• _Prompt_: Give an exact copy of the data that follows, but none of its pictures.

'''

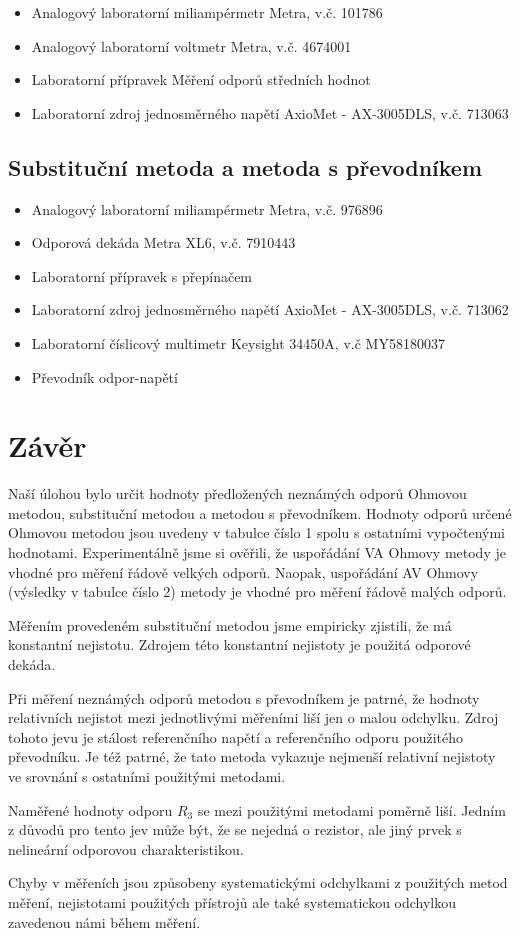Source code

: \documentclass[a4paper, czech]{article}
\begin{document}
\begin{itemize}
    \item Analogový laboratorní miliampérmetr Metra, v.č. 101786
    \item Analogový laboratorní voltmetr Metra, v.č. 4674001
    \item Laboratorní přípravek Měření odporů středních hodnot
    \item Laboratorní zdroj jednosměrného napětí AxioMet - AX-3005DLS, v.č. 713063
\end{itemize}

\subsection{Substituční metoda a metoda s převodníkem}

\begin{itemize}
    \item Analogový laboratorní miliampérmetr Metra, v.č. 976896
    \item Odporová dekáda Metra XL6, v.č. 7910443
    \item Laboratorní přípravek s přepínačem
    \item Laboratorní zdroj jednosměrného napětí AxioMet - AX-3005DLS, v.č. 713062
    \item Laboratorní číslicový multimetr Keysight 34450A, v.č MY58180037
    \item Převodník odpor-napětí
\end{itemize}

\section{Závěr}

Naší úlohou bylo určit hodnoty předložených neznámých odporů Ohmovou metodou, substituční metodou a metodou s převodníkem.
Hodnoty odporů určené Ohmovou metodou jsou uvedeny v tabulce číslo 1 spolu s ostatními vypočtenými hodnotami.
Experimentálně jsme si ověřili, že uspořádání VA Ohmovy metody je vhodné pro měření řádově velkých odporů.
Naopak, uspořádání AV Ohmovy (výsledky v tabulce číslo 2) metody je vhodné pro měření řádově malých odporů.

Měřením provedeném substituční metodou jsme empiricky zjistili, že má konstantní nejistotu.
Zdrojem této konstantní nejistoty je použitá odporové dekáda.

Při měření neznámých odporů metodou s převodníkem je patrné, že hodnoty relativních nejistot mezi jednotlivými měřeními liší jen o malou odchylku.
Zdroj tohoto jevu je stálost referenčního napětí a referenčního odporu použitého převodníku.
Je též patrné, že tato metoda vykazuje nejmenší relativní nejistoty ve srovnání s ostatními použitými metodami.

Naměřené hodnoty odporu $R_3$ se mezi použitými metodami poměrně liší.
Jedním z důvodů pro tento jev může být, že se nejedná o rezistor, ale jiný prvek s nelineární odporovou charakteristikou.

Chyby v měřeních jsou způsobeny systematickými odchylkami z použitých metod měření, nejistotami použitých přístrojů ale také systematickou odchylkou zavedenou námi během měření.
\end{document}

'''

• _Answer box_:
Source code

: \documentclass[a4paper, czech]{article}
\begin{document}
\begin{itemize}
    \item Analogový laboratorní miliampérmetr Metra, v.č. 101786
    \item Analogový laboratorní voltmetr Metra, v.č. 4674001
    \item Laboratorní přípravek Měření odporů středních hodnot
    \item Laboratorní zdroj jednosměrného napětí AxioMet - AX-3005DLS, v.č. 713063
\end{itemize}

\subsection{Substituční metoda a metoda s převodníkem}

\begin{itemize}
    \item Analogový laboratorní miliampérmetr Metra, v.č. 976896
    \item Odporová dekáda Metra XL6, v.č. 7910443
    \item Laboratorní přípravek s přepínačem
    \item Laboratorní zdroj jednosměrného napětí AxioMet - AX-3005DLS, v.č. 713062
    \item Laboratorní číslicový multimetr Keysight 34450A, v.č MY58180037
    \item Převodník odpor-napětí
\end{itemize}

\section{Závěr}

Naší úlohou bylo určit hodnoty předložených neznámých odporů Ohmovou metodou, substituční metodou a metodou s převodníkem.
Hodnoty odporů určené Ohmovou metodou jsou uvedeny v tabulce číslo 1 spolu s ostatními vypočtenými hodnotami.
Experimentálně jsme si ověřili, že uspořádání VA Ohmovy metody je vhodné pro měření řádově velkých odporů.
Naopak, uspořádání AV Ohmovy (výsledky v tabulce číslo 2) metody je vhodné pro měření řádově malých odporů.

Měřením provedeném substituční metodou jsme empiricky zjistili, že má konstantní nejistotu.
Zdrojem této konstantní nejistoty je použitá odporové dekáda.

Při měření neznámých odporů metodou s převodníkem je patrné, že hodnoty relativních nejistot mezi jednotlivými měřeními liší jen o malou odchylku.
Zdroj tohoto jevu je stálost referenčního napětí a referenčního odporu použitého převodníku.
Je též patrné, že tato metoda vykazuje nejmenší relativní nejistoty ve srovnání s ostatními použitými metodami.

Naměřené hodnoty odporu $R_3$ se mezi použitými metodami poměrně liší.
Jedním z důvodů pro tento jev může být, že se nejedná o rezistor, ale jiný prvek s nelineární odporovou charakteristikou.

Chyby v měřeních jsou způsobeny systematickými odchylkami z použitých metod měření, nejistotami použitých přístrojů ale také systematickou odchylkou zavedenou námi během měření.
\end{document}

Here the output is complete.